■ INSTRUCTIONS TO FOLLOW ■
Would you please copy every line below that includes the string "course"?

[[ SUPPLIED DATA, beginning ]]

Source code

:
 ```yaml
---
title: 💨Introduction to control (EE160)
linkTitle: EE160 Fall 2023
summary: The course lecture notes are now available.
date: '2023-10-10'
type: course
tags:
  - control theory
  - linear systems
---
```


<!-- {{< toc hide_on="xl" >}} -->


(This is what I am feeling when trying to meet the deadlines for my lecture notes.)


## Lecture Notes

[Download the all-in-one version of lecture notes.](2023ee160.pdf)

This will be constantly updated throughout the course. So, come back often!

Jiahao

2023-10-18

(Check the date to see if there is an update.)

[[ SUPPLIED DATA, end ]]

■ RESULT BELOW ■
summary: The course lecture notes are now available.
type: course
This will be constantly updated throughout the course. So, come back often!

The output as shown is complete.